Al ser el tercer hijo, era el único preparado para enfrentarse al
mundo exterior. El resto se habían dejado estar, dando por hecho que
uno sería rey y el otro su mano derecha. Siempre
dejándome de lado. Solo dudaste al final, Martín.
Aún recordaba cómo su hermano había intentado pedirle ayuda. Tras
años dejándole de lado “por no entrar en los planes reales”
aquél bocazas había acabado por necesitarle. La
familia es la familia, decía. Era
muy fácil pedir ayuda cuando nunca te habías preocupado en saber si
te la darían, porque ya presuponías que harían lo que pidieses por
servir. Pero entre pedir y
obtener hay un largo trecho a recorrer.
…
“Están
detrás de mí hermano.” le dijo preocupantemente aterrorizado.
“Creo que lo sucedido con Juan Carlos no fue un accidente. Y yo
seré el siguiente.” Por dentro, Ricardo se reía. Era él el que
estaba acabando con su propia familia poco a poco, uno a uno, miembro
a miembro, corona por corona. Y al mismo tiempo asegurándose un
lugar en el mundo que se les iba a venir encima. Lo encontraba
realmente divertido. Él, siempre dejado de lado, mirado con desdén
como si sobrase, era ahora el que movía los hilos, el que mandaba. Y
aquel tal Glenny le había dado la oportunidad. Nunca
diré que el dinero da la felicidad... pero la compra.
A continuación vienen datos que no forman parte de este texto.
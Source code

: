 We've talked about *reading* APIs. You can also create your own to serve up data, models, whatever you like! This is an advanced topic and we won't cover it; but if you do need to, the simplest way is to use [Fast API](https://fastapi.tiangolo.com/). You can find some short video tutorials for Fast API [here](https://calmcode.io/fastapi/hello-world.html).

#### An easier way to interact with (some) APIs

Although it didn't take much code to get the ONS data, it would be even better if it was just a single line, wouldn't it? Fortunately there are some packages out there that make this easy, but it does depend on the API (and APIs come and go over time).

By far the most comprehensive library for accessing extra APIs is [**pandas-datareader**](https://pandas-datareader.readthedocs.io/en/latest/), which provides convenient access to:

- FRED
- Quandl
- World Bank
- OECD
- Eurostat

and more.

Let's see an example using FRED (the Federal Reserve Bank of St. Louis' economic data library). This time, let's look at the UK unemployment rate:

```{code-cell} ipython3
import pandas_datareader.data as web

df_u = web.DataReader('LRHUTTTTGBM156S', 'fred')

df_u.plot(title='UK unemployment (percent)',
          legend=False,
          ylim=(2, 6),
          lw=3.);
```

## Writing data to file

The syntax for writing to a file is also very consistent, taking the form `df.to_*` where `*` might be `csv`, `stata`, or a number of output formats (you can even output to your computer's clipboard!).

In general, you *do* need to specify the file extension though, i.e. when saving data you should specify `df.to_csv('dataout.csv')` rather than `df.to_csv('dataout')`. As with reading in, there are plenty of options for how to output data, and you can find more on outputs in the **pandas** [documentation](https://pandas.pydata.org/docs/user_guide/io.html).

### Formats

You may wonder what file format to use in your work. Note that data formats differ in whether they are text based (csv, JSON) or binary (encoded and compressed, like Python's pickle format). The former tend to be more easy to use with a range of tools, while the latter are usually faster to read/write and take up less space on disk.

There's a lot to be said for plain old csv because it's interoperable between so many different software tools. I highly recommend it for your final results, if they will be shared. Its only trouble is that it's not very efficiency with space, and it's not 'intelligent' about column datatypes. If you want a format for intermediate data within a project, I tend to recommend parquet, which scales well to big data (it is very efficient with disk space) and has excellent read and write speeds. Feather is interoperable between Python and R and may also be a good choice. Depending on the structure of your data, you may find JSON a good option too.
Nadie esperaba que pasase nada, pero aún así se tomó las
precauciones necesarias para una situación de extrema vigilancia. Y
la jugada le había salido bien. Los medios estaban seguros de que
todo había sido un accidente, o al menos eso le hacían creer a la
gente de a pie. Iba siendo hora de que alguien reconociese su
trabajo, aunque no se lo atribuyesen a él. Le había salido
realmente caro, mucho más de lo que le habría costado un sicario
para la situación. Pero valió
la pena.
Pocas veces había disfrutado tanto como en el momento en el que vio
a su hermano ahogarse. La gente había creído que cuando el yate de
su hermano se hundió él intentó ayudarlo aunque no hubiese nada
que hacer. Nada más lejos de la realidad. Invitó a su hermano a su
pequeño navío y, disfrutando de una caipirinha observando la
infinitud del ancho mar solo manchada por la presencia del Jinete
de Gibraltar
de su hermano. De repente, Ricardo chasqueó los dedos, y la risueña
expresión de su hermano se tranformó completamente. Desesperación,
desprecio, ira... solo por haber sido testigo de su falta de
autoridad.
No era necesario hacerle sufrir más, así que cuando cayó presa del
somnífero que había puesto en su bebido lo metió en una bolsa y,
cuidadosamente, se encargó de envolver el cuerpo en cadenas y
facilitarle el acceso al fondo del mar. Pero antes de lanzarlo, se
encargó de despertarlo. Entonces
supo quién había mandado siempre.
“Buenas noches hermano, decido convertirte en el heredero de
Poseidón, te toca reinar los mares. Aunque en silencio, por favor.”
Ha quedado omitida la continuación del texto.